American sports commentator (born 1982)

Uri Berenguer-Ramos (born 1982) is a Panamanian–American sports announcer who was a play-by-play announcer for the Boston Red Sox Spanish Beisbol Network from 2000 to 2020.
Berenguer joined the Spanish Beisbol Network in 2000 as a statistician, engineer, pregame and postgame host, and play-by-play announcer. He had previously worked as a statistician for WEEI and in the Red Sox community relations office. He was mentored by Joe Castiglione, whom he met while a patient at Dana-Farber. They became friends, and years later, he credited Castiglione with helping him to become a broadcaster. At 21, he was one of the youngest full-time broadcasters in the history of the major leagues. In May 2005, Berenguer became the lead announcer following the death of broadcast partner Juan Pedro Villamán. In 2009, Berenguer was one of five announcers used by the MLB Network to call the Caribbean Series.

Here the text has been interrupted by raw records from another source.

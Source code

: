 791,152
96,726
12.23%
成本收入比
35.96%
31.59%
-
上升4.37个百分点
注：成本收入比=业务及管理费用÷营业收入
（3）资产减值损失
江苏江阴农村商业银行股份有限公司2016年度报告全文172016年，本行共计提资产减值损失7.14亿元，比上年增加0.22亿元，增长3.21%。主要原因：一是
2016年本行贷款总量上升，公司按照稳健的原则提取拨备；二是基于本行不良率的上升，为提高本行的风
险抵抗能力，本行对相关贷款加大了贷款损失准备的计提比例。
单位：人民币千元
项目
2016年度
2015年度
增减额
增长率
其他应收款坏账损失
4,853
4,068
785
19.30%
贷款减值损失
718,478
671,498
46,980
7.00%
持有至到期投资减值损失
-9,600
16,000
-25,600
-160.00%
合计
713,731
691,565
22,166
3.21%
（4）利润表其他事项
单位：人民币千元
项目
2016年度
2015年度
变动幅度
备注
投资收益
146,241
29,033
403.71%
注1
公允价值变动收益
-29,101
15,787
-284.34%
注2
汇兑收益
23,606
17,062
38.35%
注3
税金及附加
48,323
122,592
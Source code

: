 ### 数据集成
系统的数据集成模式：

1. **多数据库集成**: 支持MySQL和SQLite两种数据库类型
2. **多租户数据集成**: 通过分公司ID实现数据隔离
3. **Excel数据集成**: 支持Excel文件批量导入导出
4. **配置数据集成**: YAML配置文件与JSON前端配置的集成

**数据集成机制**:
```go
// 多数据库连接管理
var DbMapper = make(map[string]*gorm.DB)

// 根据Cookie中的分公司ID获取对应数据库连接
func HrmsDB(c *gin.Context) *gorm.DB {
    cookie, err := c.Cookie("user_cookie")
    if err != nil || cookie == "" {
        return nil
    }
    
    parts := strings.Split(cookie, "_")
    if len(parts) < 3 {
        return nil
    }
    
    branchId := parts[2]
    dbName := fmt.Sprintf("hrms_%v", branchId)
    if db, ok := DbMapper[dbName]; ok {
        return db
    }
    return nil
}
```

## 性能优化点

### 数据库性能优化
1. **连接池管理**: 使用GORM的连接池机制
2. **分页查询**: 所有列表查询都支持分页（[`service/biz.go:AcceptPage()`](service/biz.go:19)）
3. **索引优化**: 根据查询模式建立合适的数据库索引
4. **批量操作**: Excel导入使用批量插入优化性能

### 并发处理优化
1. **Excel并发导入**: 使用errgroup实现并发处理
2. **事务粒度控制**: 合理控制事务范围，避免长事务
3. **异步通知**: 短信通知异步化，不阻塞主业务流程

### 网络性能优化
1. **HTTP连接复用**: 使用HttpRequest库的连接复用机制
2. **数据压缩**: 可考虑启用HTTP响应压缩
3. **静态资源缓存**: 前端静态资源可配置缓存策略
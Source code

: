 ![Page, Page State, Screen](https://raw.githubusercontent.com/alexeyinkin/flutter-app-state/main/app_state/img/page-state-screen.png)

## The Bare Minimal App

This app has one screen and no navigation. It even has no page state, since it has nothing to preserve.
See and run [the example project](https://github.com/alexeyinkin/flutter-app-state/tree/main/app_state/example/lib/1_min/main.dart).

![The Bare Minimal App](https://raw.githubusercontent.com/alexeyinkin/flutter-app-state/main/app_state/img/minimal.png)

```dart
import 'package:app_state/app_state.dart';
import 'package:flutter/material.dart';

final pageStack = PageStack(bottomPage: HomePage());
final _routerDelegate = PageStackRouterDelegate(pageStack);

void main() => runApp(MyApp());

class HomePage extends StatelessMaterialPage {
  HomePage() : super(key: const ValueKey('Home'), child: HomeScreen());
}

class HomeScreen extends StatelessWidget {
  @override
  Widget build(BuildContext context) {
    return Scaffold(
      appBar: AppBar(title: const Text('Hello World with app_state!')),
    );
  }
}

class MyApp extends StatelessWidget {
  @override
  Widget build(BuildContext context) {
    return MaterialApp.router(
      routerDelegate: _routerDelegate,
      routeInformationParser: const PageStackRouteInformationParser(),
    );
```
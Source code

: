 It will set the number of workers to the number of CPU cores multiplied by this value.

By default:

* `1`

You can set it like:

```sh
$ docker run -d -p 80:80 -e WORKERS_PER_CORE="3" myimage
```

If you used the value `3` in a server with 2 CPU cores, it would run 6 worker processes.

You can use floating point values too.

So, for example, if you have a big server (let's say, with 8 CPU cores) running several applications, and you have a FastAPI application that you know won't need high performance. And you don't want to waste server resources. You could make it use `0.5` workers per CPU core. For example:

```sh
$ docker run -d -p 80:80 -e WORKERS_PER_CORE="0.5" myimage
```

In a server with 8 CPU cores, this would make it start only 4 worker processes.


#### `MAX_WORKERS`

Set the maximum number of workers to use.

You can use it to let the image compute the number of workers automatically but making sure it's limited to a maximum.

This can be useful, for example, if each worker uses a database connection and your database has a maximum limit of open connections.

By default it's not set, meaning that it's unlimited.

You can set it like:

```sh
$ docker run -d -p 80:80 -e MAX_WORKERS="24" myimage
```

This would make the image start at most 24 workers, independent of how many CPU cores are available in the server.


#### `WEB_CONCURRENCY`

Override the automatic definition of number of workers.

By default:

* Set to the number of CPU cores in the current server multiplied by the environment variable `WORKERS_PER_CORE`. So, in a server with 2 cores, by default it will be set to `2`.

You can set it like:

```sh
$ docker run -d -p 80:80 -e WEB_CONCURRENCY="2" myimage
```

Berenguer was treated for histiocytosis at the Jimmy Fund Clinic at Dana–Farber Cancer Institute from 1985 to 2001. He is a graduate of the Boston Latin Academy and Northeastern University. He was a member of Latin Academy's baseball, football and track teams. His uncle Juan Berenguer played in the major leagues from 1978 to 1992.

On August 6, 2010, Uri made his TV debut alongside Jade McCarthy on NESN Daily. But on November 12, 2010, NESN announced that due to the lack of chemistry with Jade McCarthy and the low ratings of the show, he had been removed as co-host of NESN Daily.